The next morning it was time to cross the border! It was dry-ish, so we biked the 10 km to the border easily. You wouldn’t believe how hard it was to get a visa for Mexico. Not because the border agent was difficult, but because we couldn’t find him. We got through a gate, followed some pedestrians, there was an x-ray machine, but the guy waved us passed, and we were in Mexico. The whole process took about 2 minutes. But Leigh realized that we needed a visa. After some asking around, we found out we passed the immigration office somewhere on our way through. So one by one, one person staying with the bike, we looped back. It seemed that you could walk back into the US, but there must have been guards somewhere preventing that. The official crossing into the US was a block next to us, both are one way. And also here, in Tecate, just like in Tijuana, is a fence that marks the border. Leigh let me be illegal for a while longer and went first. When it was my turn, I found a little sign saying “foreigners this way” and following the arrows. At the end was a guy in an office that let me fill in some papers and asked for some money, and gave me a 6 month visa in return. Easy peasy and it took 5 minutes.

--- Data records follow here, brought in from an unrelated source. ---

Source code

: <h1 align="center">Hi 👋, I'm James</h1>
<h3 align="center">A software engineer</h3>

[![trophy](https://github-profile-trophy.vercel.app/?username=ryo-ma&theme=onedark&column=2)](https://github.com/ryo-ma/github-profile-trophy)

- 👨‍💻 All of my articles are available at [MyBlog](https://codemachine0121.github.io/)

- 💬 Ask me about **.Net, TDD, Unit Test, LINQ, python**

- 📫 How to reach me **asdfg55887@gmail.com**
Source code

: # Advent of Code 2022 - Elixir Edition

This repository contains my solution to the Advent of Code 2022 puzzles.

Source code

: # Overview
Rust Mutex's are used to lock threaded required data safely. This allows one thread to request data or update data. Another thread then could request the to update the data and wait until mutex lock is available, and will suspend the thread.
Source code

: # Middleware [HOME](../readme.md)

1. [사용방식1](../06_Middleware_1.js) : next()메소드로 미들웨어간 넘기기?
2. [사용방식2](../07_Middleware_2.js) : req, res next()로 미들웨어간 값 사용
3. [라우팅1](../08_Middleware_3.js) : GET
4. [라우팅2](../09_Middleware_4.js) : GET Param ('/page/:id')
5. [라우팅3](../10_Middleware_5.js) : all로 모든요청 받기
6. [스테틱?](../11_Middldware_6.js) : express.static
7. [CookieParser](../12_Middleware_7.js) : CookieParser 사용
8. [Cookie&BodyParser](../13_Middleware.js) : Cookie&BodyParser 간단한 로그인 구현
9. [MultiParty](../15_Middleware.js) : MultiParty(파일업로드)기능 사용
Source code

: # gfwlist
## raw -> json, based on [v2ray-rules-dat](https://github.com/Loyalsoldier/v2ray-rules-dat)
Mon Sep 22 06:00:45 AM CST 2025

In Tecate, apparently known for its beer though I’d never heard of it (does anyone?), we met our host for the night, and he guided us around a little bit. Great fun and we learned some important words in Spanish, like laundromat. The next day we started biking again, and saw some big landslides on the Mexican site of the border. Two more days of rain were in the forecast, but we did pretty well and were lucky that our first campground had a shelter under which we could pitch the tent so it was dry in the morning. The next day was going to be a bad day, but rain was supposed to start at 1 pm, so by making an early start we rolled into a hotel just as it was starting. We tried to do laundry in that place, Ensenada, but some streets were turned into rivers, and it rained so badly that it just wasn’t doable to be outside. Luckily, we had an inside, and around dinnertime it got a little dryer so we could eat some delicious food :).
Roads in the north of the Baja were surprisingly good. All newly build, no potholes, and broad shoulders. We feel safe, and where the road gets smaller, cars and trucks are taking care of us and often giving us an enthusiastic wave or honk. The Baja is a big vineyard area, so lots of grapes on the sides of the roads. We learned that its fashion among rich Mexicans to have their own winery in the Baja as hobby.
And we learned another thing, the Baja is definitely not flat :).
Foto's bij verslag (9)
26 januari 2017 20:24 | Door: Lodey
wow wat spannend allemaal en wat een boel regen. Als ik aan Mexico denk denk ik alleen maar zon. Groeten uit de sneeuw.
Lodey, Rob en Frida ( Jorinde in Stockholm=
27 januari 2017 00:36 | Door: Tobias
Superleuk om weer een verhaal te lezen. Heel veel succes en plezier voor het vervolg.
27 januari 2017 22:20 | Door: Frank (the closet Canadian ... je weet wel)
Annette ... ik geniet volop van je verslagen. Please keep up the good work.
9 februari 2017 19:06 | Door: Fritz en Anneke - Zwitserland
We vinden het fijn jullie te volgen.